Quoting Roger Bell_West <
roger+r...@nospam.firedrake.org>:
>On 2013-10-12, David Damerell wrote:
>>Yes. On reflection, of course, a unit does usually expect more than 2
>>actions a turn if the command structure is working... although it does
>>introduce the fresh cognitive dissonance of the commander saying "Bob!
>>Press the heatsink button!"
>Yeah, well, this applies to fire too.
I think it's _easier_ to believe in the command structure pointing out a
firing opportunity, at least...
>In my ideal game, the AC/20 stays fearsome, the HBK-4P Swayback is a
>sensible variant to the Hunchback but not one you choose
>automatically, and the Gauss Rifle doesn't become the ultimate
>weapon. Oh, and all weapon stats are derived programmatically from BT
>stats rather than through my individual choice.
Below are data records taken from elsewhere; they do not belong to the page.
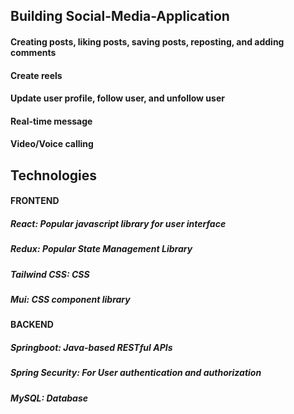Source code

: ## Building Social-Media-Application
#### Creating posts, liking posts, saving posts, reposting, and adding comments
#### Create reels
#### Update user profile, follow user, and unfollow user
#### Real-time message
#### Video/Voice calling

## Technologies
#### FRONTEND
##### React: Popular javascript library for user interface
##### Redux: Popular State Management Library
##### Tailwind CSS: CSS
##### Mui: CSS component library

#### BACKEND
##### Springboot: Java-based RESTful APIs
##### Spring Security: For User authentication and authorization
##### MySQL: Database
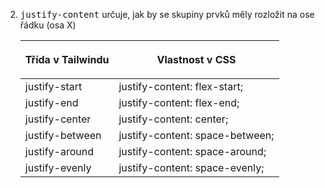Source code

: 2. <kbd>justify-content</kbd> určuje, jak by se skupiny prvků měly rozložit na ose řádku (osa X)
    
    
    | <p class="text-red-300 w-52">Třída v Tailwindu</p> | <p class="text-yellow-500">Vlastnost v CSS</p> |
    | --- | --- |
    | justify-start | justify-content: flex-start; |
    | justify-end | justify-content: flex-end; |
    | justify-center | justify-content: center; |
    | justify-between | justify-content: space-between; |
    | justify-around | justify-content: space-around; |
    | justify-evenly | justify-content: space-evenly; |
It may be difficult to avoid the GR becoming the ultimate weapon in a
system which has tipped the balance back towards low-heat ammo weapons. At
least it doesn't headcap anymore.
>So you have a bunch of individual damage numbers vs an armour
>total. When damage is equal or higher, hazard dice =
>int(damage/armour) as in the current system, though you lose a bit to
>rounding errors. When damage is lower, roll d6 to exceed
>int(armour/damage) in order to generate a single hazard die.
This seems heavier on arithmetic. Conversely, it's hard for the damage
reduction idea not to stiff the SRM-6 quite badly.
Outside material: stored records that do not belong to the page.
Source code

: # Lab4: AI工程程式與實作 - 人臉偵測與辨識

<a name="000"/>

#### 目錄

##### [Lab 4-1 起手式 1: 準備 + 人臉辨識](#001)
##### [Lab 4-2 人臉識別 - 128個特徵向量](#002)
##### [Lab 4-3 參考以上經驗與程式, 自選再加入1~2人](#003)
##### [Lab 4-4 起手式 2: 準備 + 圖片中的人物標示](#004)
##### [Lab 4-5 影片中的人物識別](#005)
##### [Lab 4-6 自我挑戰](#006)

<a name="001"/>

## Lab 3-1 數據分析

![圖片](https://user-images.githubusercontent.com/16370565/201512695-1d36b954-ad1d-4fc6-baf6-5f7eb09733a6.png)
Idea #1: each hit from a weapon whose damage exceeds Armour causes an
automatic critical (Armour reduction and critical roll, and
terminologically, can we avoid the situation where a "critical" reduces
Armour and gives a roll that every BT player will think of as a critical,
please?) in addition to the hazard dice scored by total damage.
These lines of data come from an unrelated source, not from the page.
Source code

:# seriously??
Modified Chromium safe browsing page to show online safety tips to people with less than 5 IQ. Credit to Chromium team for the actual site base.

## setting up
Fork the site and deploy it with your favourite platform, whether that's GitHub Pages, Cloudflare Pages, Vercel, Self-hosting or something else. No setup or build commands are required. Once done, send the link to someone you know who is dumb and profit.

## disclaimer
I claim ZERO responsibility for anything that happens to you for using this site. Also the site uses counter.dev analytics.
This is why that Griffin pilot soils himself when a Hunchback arrives, and
the Phoenix Hawk will fire his Large Laser at an undamaged Wasp because
it will burn right through if it hits. It also explains why the light
'Mechs start at 5 Armour; against medium lasers, a hit has to crack the
shell before they start to fall apart.
Idea #2: A roll of 1 that is a hit does not cause a hazard die. If the
first roll to hit of a volley is a 1, it causes a critical. The effect is
about the same with mid-sized volleys, better with singleton weapons but
doesn't come up very often, but does not incentivise Swayback-style spammy
weapons.
Idea #3: If the target's Armour >= 2.5 times the individual shot's
damage, criticals just reduce Armour. This is a bit drastic, but it might
reduce the "once you lose, you keep losing" factor, and explains the
Hunchback's attraction; where a medium laser has to chew the target down
to 12 armour, a large laser to 19, or even a PPC to 24 (which explains why
so many of the tougher assault 'Mechs have slightly higher values), the
HBK can do internal damage straight off the bat against anything alive.
(Of course, so can the Gauss Rifle, but I don't try to fix MunchkinTech.
:-/ )
The crits in a volley are resolved sequentially (ie, if I hit someone with
a million medium lasers, they are not then left completely naked but
otherwise unscratched because they started with 13 Armour.)
(These all go together in my head, not 3 disjoint bits).
Today is First Aponoia, October.
Tomorrow will be First Epithumia, October - a weekend.